Pointing to historical examples of research easing global problems—including the invention of artificial fertilizer, which helped set off the so-called "green revolution"—Chu expressed his belief that science research would again come to the world's aid.

"It was scientific discoveries that enabled the world to feed itself," Chu said. Now scientific discoveries can increase energy efficiency and develop improved means of generating clean energy, he added.

"There are lots of really exciting things that people at SLAC can think about," he said. "Research can spur incredible intellectual achievement. And in the field of energy, I think we can do some really great science.
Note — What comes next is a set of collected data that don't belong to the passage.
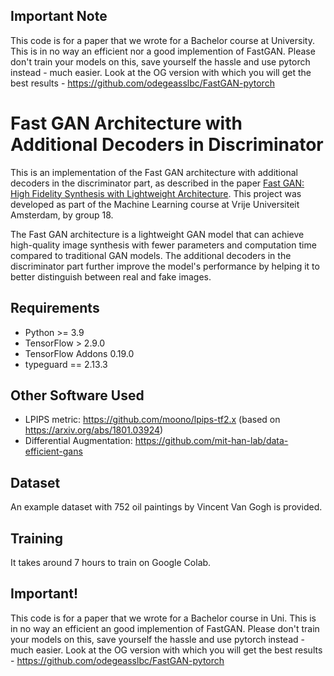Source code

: ## Important Note

This code is for a paper that we wrote for a Bachelor course at University. This is in no way an efficient nor a good implemention of FastGAN. Please don't train your models on this, save yourself the hassle and use pytorch instead - much easier. Look at the OG version with which you will get the best results - https://github.com/odegeasslbc/FastGAN-pytorch

# Fast GAN Architecture with Additional Decoders in Discriminator

This is an implementation of the Fast GAN architecture with additional decoders in the discriminator part, as described in the paper [Fast GAN: High Fidelity Synthesis with Lightweight Architecture](https://arxiv.org/abs/2101.04775). This project was developed as part of the Machine Learning course at Vrije Universiteit Amsterdam, by group 18.

The Fast GAN architecture is a lightweight GAN model that can achieve high-quality image synthesis with fewer parameters and computation time compared to traditional GAN models. The additional decoders in the discriminator part further improve the model's performance by helping it to better distinguish between real and fake images.

## Requirements

- Python >= 3.9
- TensorFlow > 2.9.0
- TensorFlow Addons 0.19.0
- typeguard == 2.13.3

## Other Software Used

- LPIPS metric: https://github.com/moono/lpips-tf2.x (based on https://arxiv.org/abs/1801.03924)
- Differential Augmentation: https://github.com/mit-han-lab/data-efficient-gans

## Dataset

An example dataset with 752 oil paintings by Vincent Van Gogh is provided.

## Training

It takes around 7 hours to train on Google Colab.

## Important!

This code is for a paper that we wrote for a Bachelor course in Uni. This is in no way an efficient an good implemention of FastGAN. Please don't train your models on this, save yourself the hassle and use pytorch instead - much easier. Look at the OG version with which you will get the best results - https://github.com/odegeasslbc/FastGAN-pytorch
A physicist or applied mathematician can really start to drool at these problems."

Chu received the Nobel for his work in cooling and trapping atoms with laser light. Prior to his Obama administration appointment, he was a professor of physics and molecular and cellular biology at the University of California, Berkeley, and the director of the Lawrence Berkeley National Laboratory.

Kelen Tuttle is a communications officer at SLAC.